Simon Kiely
Simon Kiely

Reputation: 6050

How can I validate my 3,000,000 line long XML file?

I have an XML file. It is nearly correct, but it is not.

Error on line 302211.
Extra Content at the end of the document.

I've spent literally two days trying to debug this, but the file is so big it's nearly impossible.

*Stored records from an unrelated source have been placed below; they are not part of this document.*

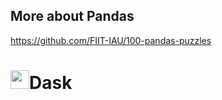 ## More about Pandas
https://github.com/FIIT-IAU/100-pandas-puzzles

# <img height=30px src="https://docs.dask.org/en/stable/">Dask</a>

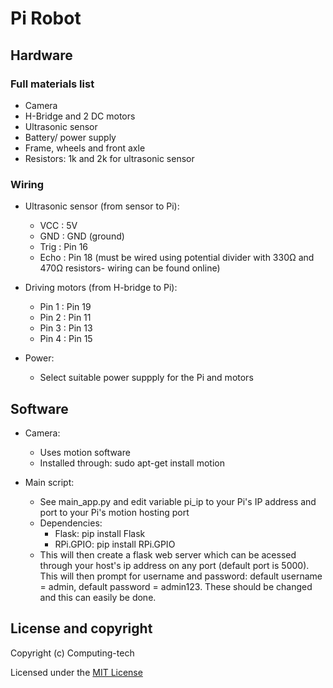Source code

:# Pi Robot

## Hardware 

### Full materials list 

* Camera
* H-Bridge and 2 DC motors 
* Ultrasonic sensor 
* Battery/ power supply 
* Frame, wheels and front axle  
* Resistors: 1k and 2k for ultrasonic sensor

### Wiring
* Ultrasonic sensor (from sensor to Pi):
  * VCC : 5V 
  * GND : GND (ground) 
  * Trig : Pin 16 
  * Echo : Pin 18  (must be wired using potential divider with 330Ω and 470Ω resistors- wiring can be found online)

* Driving motors (from H-bridge to Pi):
  * Pin 1 : Pin 19
  * Pin 2 : Pin 11
  * Pin 3 : Pin 13
  * Pin 4 : Pin 15

* Power:
  * Select suitable power suppply for the Pi and motors
 
## Software

* Camera:
  * Uses motion software
  * Installed through: sudo apt-get install motion
 
* Main script:
  * See main_app.py and edit variable pi_ip to your Pi's IP address and port to your Pi's motion hosting port
  * Dependencies:
    * Flask: pip install Flask
    * RPi.GPIO: pip install RPi.GPIO
  * This will then create a flask web server which can be acessed through your host's ip address on any port (default port is 5000). This will then prompt for username and password: default username = admin, default password = admin123. These should be changed and this can easily be done.

## License and copyright

Copyright (c) Computing-tech

Licensed under the [MIT License](LICENSE)
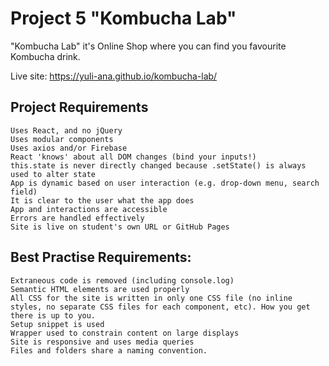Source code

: # Project 5 "Kombucha Lab"

"Kombucha Lab" it's Online Shop where you can find you favourite Kombucha drink. 

Live site: https://yuli-ana.github.io/kombucha-lab/

## Project Requirements

    Uses React, and no jQuery
    Uses modular components
    Uses axios and/or Firebase
    React 'knows' about all DOM changes (bind your inputs!)
    this.state is never directly changed because .setState() is always used to alter state
    App is dynamic based on user interaction (e.g. drop-down menu, search field)
    It is clear to the user what the app does
    App and interactions are accessible
    Errors are handled effectively
    Site is live on student's own URL or GitHub Pages

## Best Practise Requirements:

    Extraneous code is removed (including console.log)
    Semantic HTML elements are used properly
    All CSS for the site is written in only one CSS file (no inline styles, no separate CSS files for each component, etc). How you get there is up to you.
    Setup snippet is used
    Wrapper used to constrain content on large displays
    Site is responsive and uses media queries
    Files and folders share a naming convention.
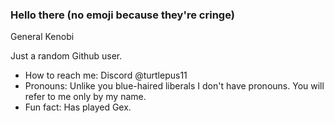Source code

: ### Hello there (no emoji because they're cringe)
General Kenobi

Just a random Github user.

- How to reach me: Discord @turtlepus11
- Pronouns: Unlike you blue-haired liberals I don't have pronouns. You will refer to me only by my name.
- Fun fact: Has played Gex.
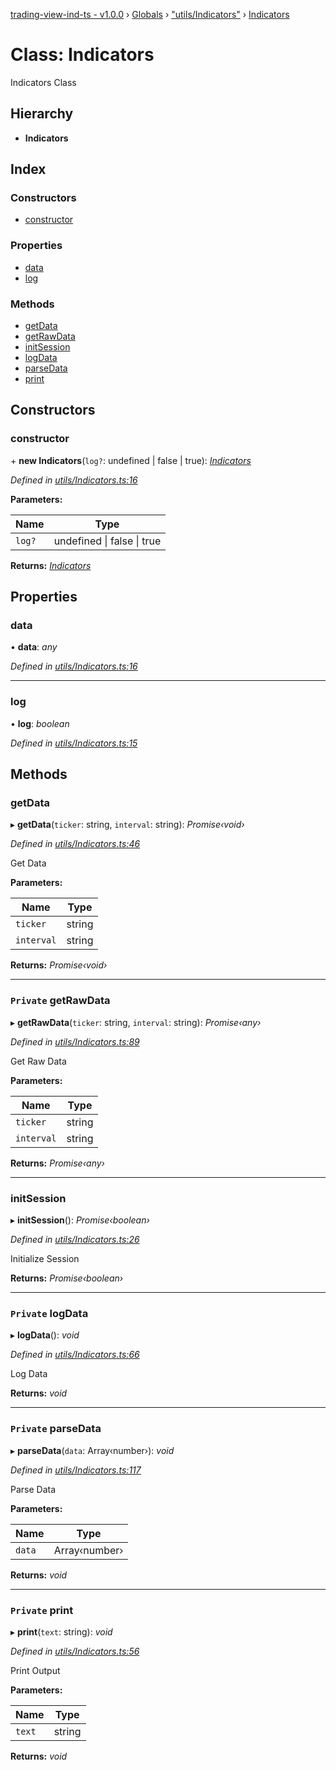 [trading-view-ind-ts - v1.0.0](../README.md) › [Globals](../globals.md) › ["utils/Indicators"](../modules/_utils_indicators_.md) › [Indicators](_utils_indicators_.indicators.md)

# Class: Indicators

Indicators Class

## Hierarchy

* **Indicators**

## Index

### Constructors

* [constructor](_utils_indicators_.indicators.md#constructor)

### Properties

* [data](_utils_indicators_.indicators.md#data)
* [log](_utils_indicators_.indicators.md#log)

### Methods

* [getData](_utils_indicators_.indicators.md#getdata)
* [getRawData](_utils_indicators_.indicators.md#private-getrawdata)
* [initSession](_utils_indicators_.indicators.md#initsession)
* [logData](_utils_indicators_.indicators.md#private-logdata)
* [parseData](_utils_indicators_.indicators.md#private-parsedata)
* [print](_utils_indicators_.indicators.md#private-print)

## Constructors

###  constructor

\+ **new Indicators**(`log?`: undefined | false | true): *[Indicators](_utils_indicators_.indicators.md)*

*Defined in [utils/Indicators.ts:16](https://github.com/edmundpf/trading-view-ind-ts/blob/610b569/src/utils/Indicators.ts#L16)*

**Parameters:**

Name | Type |
------ | ------ |
`log?` | undefined &#124; false &#124; true |

**Returns:** *[Indicators](_utils_indicators_.indicators.md)*

## Properties

###  data

• **data**: *any*

*Defined in [utils/Indicators.ts:16](https://github.com/edmundpf/trading-view-ind-ts/blob/610b569/src/utils/Indicators.ts#L16)*

___

###  log

• **log**: *boolean*

*Defined in [utils/Indicators.ts:15](https://github.com/edmundpf/trading-view-ind-ts/blob/610b569/src/utils/Indicators.ts#L15)*

## Methods

###  getData

▸ **getData**(`ticker`: string, `interval`: string): *Promise‹void›*

*Defined in [utils/Indicators.ts:46](https://github.com/edmundpf/trading-view-ind-ts/blob/610b569/src/utils/Indicators.ts#L46)*

Get Data

**Parameters:**

Name | Type |
------ | ------ |
`ticker` | string |
`interval` | string |

**Returns:** *Promise‹void›*

___

### `Private` getRawData

▸ **getRawData**(`ticker`: string, `interval`: string): *Promise‹any›*

*Defined in [utils/Indicators.ts:89](https://github.com/edmundpf/trading-view-ind-ts/blob/610b569/src/utils/Indicators.ts#L89)*

Get Raw Data

**Parameters:**

Name | Type |
------ | ------ |
`ticker` | string |
`interval` | string |

**Returns:** *Promise‹any›*

___

###  initSession

▸ **initSession**(): *Promise‹boolean›*

*Defined in [utils/Indicators.ts:26](https://github.com/edmundpf/trading-view-ind-ts/blob/610b569/src/utils/Indicators.ts#L26)*

Initialize Session

**Returns:** *Promise‹boolean›*

___

### `Private` logData

▸ **logData**(): *void*

*Defined in [utils/Indicators.ts:66](https://github.com/edmundpf/trading-view-ind-ts/blob/610b569/src/utils/Indicators.ts#L66)*

Log Data

**Returns:** *void*

___

### `Private` parseData

▸ **parseData**(`data`: Array‹number›): *void*

*Defined in [utils/Indicators.ts:117](https://github.com/edmundpf/trading-view-ind-ts/blob/610b569/src/utils/Indicators.ts#L117)*

Parse Data

**Parameters:**

Name | Type |
------ | ------ |
`data` | Array‹number› |

**Returns:** *void*

___

### `Private` print

▸ **print**(`text`: string): *void*

*Defined in [utils/Indicators.ts:56](https://github.com/edmundpf/trading-view-ind-ts/blob/610b569/src/utils/Indicators.ts#L56)*

Print Output

**Parameters:**

Name | Type |
------ | ------ |
`text` | string |

**Returns:** *void*
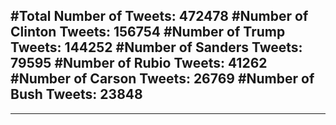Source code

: #Total Number of Tweets: 472478 
#Number of Clinton Tweets: 156754
#Number of Trump Tweets: 144252
#Number of Sanders Tweets: 79595
#Number of Rubio Tweets: 41262
#Number of Carson Tweets: 26769
#Number of Bush Tweets: 23848
---
---
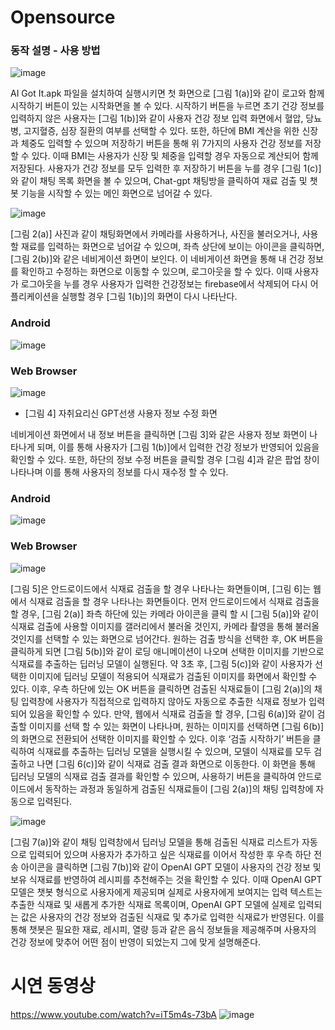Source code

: # Opensource

### 동작 설명 - 사용 방법
![image](https://github.com/GunHoo-Ma/Opensource/assets/119672962/24a0699d-2973-4cc2-be95-78409b94f922)

AI Got It.apk 파일을 설치하여 실행시키면 첫 화면으로 [그림 1(a)]와 같이 로고와 함께 시작하기 버튼이 있는 시작화면을 볼 수 있다. 시작하기 버튼을 누르면 초기 건강 정보를 입력하지 않은 사용자는 [그림 1(b)]와 같이 사용자 건강 정보 입력 화면에서 혈압, 당뇨병, 고지혈증, 심장 질환의 여부를 선택할 수 있다. 또한, 하단에 BMI 계산을 위한 신장과 체중도 입력할 수 있으며 저장하기 버튼을 통해 위 7가지의 사용자 건강 정보를 저장할 수 있다. 이때 BMI는 사용자가 신장 및 체중을 입력할 경우 자동으로 계산되어 함께 저장된다. 사용자가 건강 정보를 모두 입력한 후 저장하기 버튼을 누를 경우 [그림 1(c)]와 같이 채팅 목록 화면을 볼 수 있으며, Chat-gpt 채팅방을 클릭하여 재료 검출 및 챗봇 기능을 시작할 수 있는 메인 화면으로 넘어갈 수 있다. 


![image](https://github.com/GunHoo-Ma/Opensource/assets/119672962/c11937d1-cfea-478d-85e3-747372271a6e)

[그림 2(a)] 사진과 같이 채팅화면에서 카메라를 사용하거나, 사진을 불러오거나, 사용할 재료를 입력하는 화면으로 넘어갈 수 있으며, 좌측 상단에 보이는 아이콘을 클릭하면, [그림 2(b)]와 같은 네비게이션 화면이 보인다. 이 네비게이션 화면을 통해 내 건강 정보를 확인하고 수정하는 화면으로 이동할 수 있으며, 로그아웃을 할 수 있다. 이때 사용자가 로그아웃을 누를 경우 사용자가 입력한 건강정보는 firebase에서 삭제되어 다시 어플리케이션을 실행할 경우 [그림 1(b)]의 화면이 다시 나타난다.  
### Android
![image](https://github.com/GunHoo-Ma/Opensource/assets/119672962/f37784b7-ccec-460f-ac27-465d50ae6756)
### Web Browser
![image](https://github.com/GunHoo-Ma/Opensource/assets/119672962/471c446d-2ee9-428b-9196-b4d95b1b4a57)
- [그림 4] 자취요리신 GPT선생 사용자 정보 수정 화면 

네비게이션 화면에서 내 정보 버튼을 클릭하면 [그림 3]와 같은 사용자 정보 화면이 나타나게 되며, 이를 통해 사용자가 [그림 1(b)]에서 입력한 건강 정보가 반영되어 있음을 확인할 수 있다. 또한, 하단의 정보 수정 버튼을 클릭할 경우 [그림 4]과 같은 팝업 창이 나타나며 이를 통해 사용자의 정보를 다시 재수정 할 수 있다. 


### Android
![image](https://github.com/GunHoo-Ma/Opensource/assets/119672962/9fbc6437-9368-44ae-9e3c-bf5d181e120f)

### Web Browser
![image](https://github.com/GunHoo-Ma/Opensource/assets/119672962/6647b952-e5b0-4874-83de-9bc59d95138c)

[그림 5]은 안드로이드에서 식재료 검출을 할 경우 나타나는 화면들이며, [그림 6]는 웹에서 식재료 검출을 할 경우 나타나는 화면들이다. 먼저 안드로이드에서 식재료 검출을 할 경우, [그림 2(a)] 좌측 하단에 있는 카메라 아이콘을 클릭 할 시 [그림 5(a)]와 같이 식재료 검출에 사용할 이미지를 갤러리에서 불러올 것인지,  카메라 촬영을 통해 불러올 것인지를 선택할 수 있는 화면으로 넘어간다. 원하는 검출 방식을 선택한 후, OK 버튼을 클릭하게 되면 [그림 5(b)]와 같이 로딩 애니메이션이 나오며 선택한 이미지를 기반으로 식재료를 추출하는 딥러닝 모델이 실행된다. 약 3초 후, [그림 5(c)]와 같이 사용자가 선택한 이미지에 딥러닝 모델이 적용되어 식재료가 검출된 이미지를 화면에서 확인할 수 있다. 이후, 우측 하단에 있는 OK 버튼을 클릭하면 검출된 식재료들이 [그림 2(a)]의 채팅 입력창에 사용자가 직접적으로 입력하지 않아도 자동으로 추출한 식재료 정보가 입력되어 있음을 확인할 수 있다. 만약, 웹에서 식재료 검출을 할 경우, [그림 6(a)]와 같이 검출할 이미지를 선택 할 수 있는 화면이 나타나며, 원하는 이미지를 선택하면 [그림 6(b)]의 화면으로 전환되어 선택한 이미지를 확인할 수 있다. 이후 ‘검출 시작하기’ 버튼을 클릭하여 식재료를 추출하는 딥러닝 모델을 실행시킬 수 있으며, 모델이 식재료를 모두 검출하고 나면 [그림 6(c)]와 같이 식재료 검출 결과 화면으로 이동한다. 이 화면을 통해 딥러닝 모델의 식재료 검출 결과를 확인할 수 있으며, 사용하기 버튼을 클릭하여 안드로이드에서 동작하는 과정과 동일하게 검출된 식재료들이 [그림 2(a)]의 채팅 입력창에 자동으로 입력된다.  

![image](https://github.com/GunHoo-Ma/Opensource/assets/119672962/cbb4caee-dee6-48f7-96e3-64121586b6fa)

[그림 7(a)]와 같이 채팅 입력창에서 딥러닝 모델을 통해 검출된 식재료 리스트가 자동으로 입력되어 있으며 사용자가 추가하고 싶은 식재료를 이어서 작성한 후 우측 하단 전송 아이콘을 클릭하면 [그림 7(b)]와 같이 OpenAI GPT 모델이 사용자의 건강 정보 및 보유 식재료를 반영하여 레시피를 추천해주는 것을 확인할 수 있다. 이때 OpenAI GPT모델은 챗봇 형식으로 사용자에게 제공되며  실제로 사용자에게 보여지는 입력 텍스트는 추출한 식재료 및 새롭게 추가한 식재료 목록이며, OpenAI GPT 모델에 실제로 입력되는 값은 사용자의 건강 정보와 검출된 식재료 및 추가로 입력한 식재료가 반영된다. 이를 통해 챗봇은 필요한 재료, 레시피, 열량 등과 같은 음식 정보들을 제공해주며 사용자의 건강 정보에 맞추어 어떤 점이 반영이 되었는지 그에 맞게 설명해준다. 

# 시연 동영상
https://www.youtube.com/watch?v=iT5m4s-73bA
![image](https://github.com/GunHoo-Ma/Opensource/assets/119672962/cada1a86-18fc-492d-ad50-b1ec371f5c12)




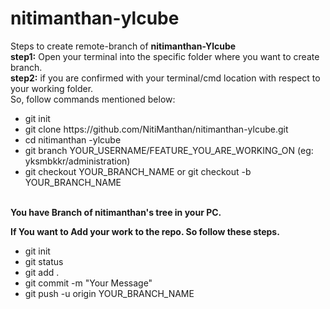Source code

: # nitimanthan-ylcube
Steps to create remote-branch of <b>nitimanthan-Ylcube</b><br>
<b>step1:</b> Open your terminal into the specific folder where you want to create branch. <br>
<b>step2:</b> if you are confirmed with your terminal/cmd location with respect to your working folder. <br>
So, follow commands mentioned below:<br>
<ul>
	<li>git init</li>
	<li>git clone https://github.com/NitiManthan/nitimanthan-ylcube.git</li>
	<li> cd nitimanthan -ylcube</li>
	<li>git branch YOUR_USERNAME/FEATURE_YOU_ARE_WORKING_ON
		(eg: yksmbkkr/administration)</li>
	<li>git checkout YOUR_BRANCH_NAME or git checkout -b YOUR_BRANCH_NAME</li>
	<br>
</ul>
 <b>You have Branch of nitimanthan's tree in your PC.</b><br>
	
 <b>If You want to Add your work to the repo. So follow these steps.</b>
	<ul>
		<li>git init</li>
		<li>git status</li>
		<li>git add .</li>
		<li>git commit -m "Your Message"</li>
		<li>git push -u origin YOUR_BRANCH_NAME</li>
	</ul>
	
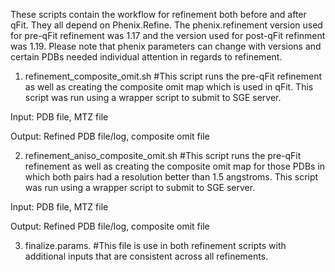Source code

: These scripts contain the workflow for refinement both before and after qFit. They all depend on Phenix.Refine. The phenix.refinement version used for pre-qFit refinement was 1.17 and the version used for post-qFit refinment was 1.19. Please note that phenix parameters can change with versions and certain PDBs needed individual attention in regards to refinement.




1) refinement_composite_omit.sh  #This script runs the pre-qFit refinement as well as creating the composite omit map which is used in qFit. This script was run using a wrapper script to submit to SGE server. 

Input: PDB file, MTZ file

Output: Refined PDB file/log, composite omit file


2) refinement_aniso_composite_omit.sh  #This script runs the pre-qFit refinement as well as creating the composite omit map for those PDBs in which both pairs had a resolution better than 1.5 angstroms. This script was run using a wrapper script to submit to SGE server. 

Input: PDB file, MTZ file

Output: Refined PDB file/log, composite omit file


3) finalize.params.  #This file is use in both refinement scripts with additional inputs that are consistent across all refinements. 
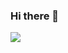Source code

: ### Hi there 👋

<img src="https://github-readme-stats.vercel.app/api?username=XuxuGood&show_icons=true&hide_border=truetheme=radical">

<!--
**XuxuGood/XuxuGood** is a ✨ _special_ ✨ repository because its `README.md` (this file) appears on your GitHub profile.

Here are some ideas to get you started:

- 🔭 I’m currently working on ...
- 🌱 I’m currently learning ...
- 👯 I’m looking to collaborate on ...
- 🤔 I’m looking for help with ...
- 💬 Ask me about ...
- 📫 How to reach me: ...
- 😄 Pronouns: ...
- ⚡ Fun fact: ...
-->
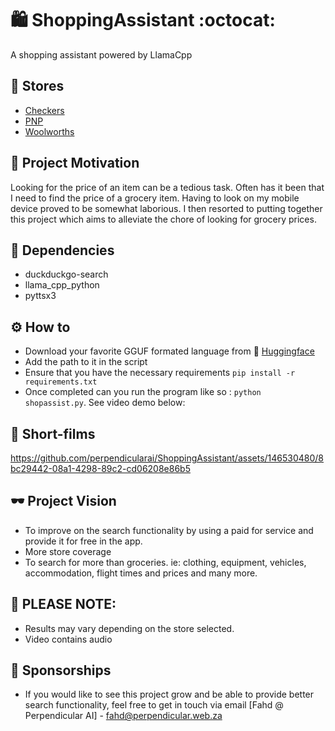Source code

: # 🛍️ ShoppingAssistant :octocat:
A shopping assistant powered by LlamaCpp

## 🏪 Stores
- [Checkers](https://www.checkers.co.za)
- [PNP](https://pnp.co.za)
- [Woolworths](https://woolworths.co.za)

## 🧃 Project Motivation

Looking for the price of an item can be a tedious task. Often has it been that I need to find the price of a grocery item. 
Having to look on my mobile device proved to be somewhat laborious. I then resorted to putting together this project which aims to alleviate the chore of looking for grocery prices.

## 🔧 Dependencies
- duckduckgo-search
- llama_cpp_python
- pyttsx3

## ⚙️ How to
- Download your favorite GGUF formated language from 🤗 [Huggingface](https://huggingface.co/models?pipeline_tag=text-generation&sort=trending&search=gguf)
- Add the path to it in the script
- Ensure that you have the necessary requirements `pip install -r requirements.txt`
- Once completed can you run the program like so : `python shopassist.py`. See video demo below:

## 🎥 Short-films

https://github.com/perpendicularai/ShoppingAssistant/assets/146530480/8bc29442-08a1-4298-89c2-cd06208e86b5

## 🕶️ Project Vision
- To improve on the search functionality by using a paid for service and provide it for free in the app.
- More store coverage
- To search for more than groceries. ie: clothing, equipment, vehicles, accommodation, flight times and prices and many more.

## 🧯 PLEASE NOTE:
- Results may vary depending on the store selected.
- Video contains audio

## 💝 Sponsorships
- If you would like to see this project grow and be able to provide better search functionality, feel free to get in touch via email [Fahd @ Perpendicular AI] - fahd@perpendicular.web.za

Is there anything I can do ?

Here are the relevant lines also (I include 2 lines before the error code, the error begins on the <seg> tag).

 <tu>
   <tuv xml:lang="en"> 
    <prop type="feed"></prop>
    <seg>
        <bpt i="1" x="1" type="feed">
            test
        </bpt>
        To switch on computer:
        <ept i="1">
            &gt;
        </ept>
        Press device 
        <ph x="2" type="feed">
            &lt;schar _TR=&quot;123&quot; y.io.name
        </ph> or 
        <ph x="3" type="feed">
            &lt;schar _TR=&quot;274&quot; y.io.name=&quot;
        </ph> (Spain) twice. 
    </seg>
 </tuv>
</tu>

Can anyone give me some pointers on finding the issue here? I am using the Notepad++ XML plugin.

Upvotes: 0

Views: 544

Answers (1)

kjhughes
kjhughes

Reputation: 111686

Background notes

  • The XML fragment you've posted stands on its own as a well-formed XML document – the problem must be somewhere else in your XML.
  • Your particular XML problem is well-formedness, not validity.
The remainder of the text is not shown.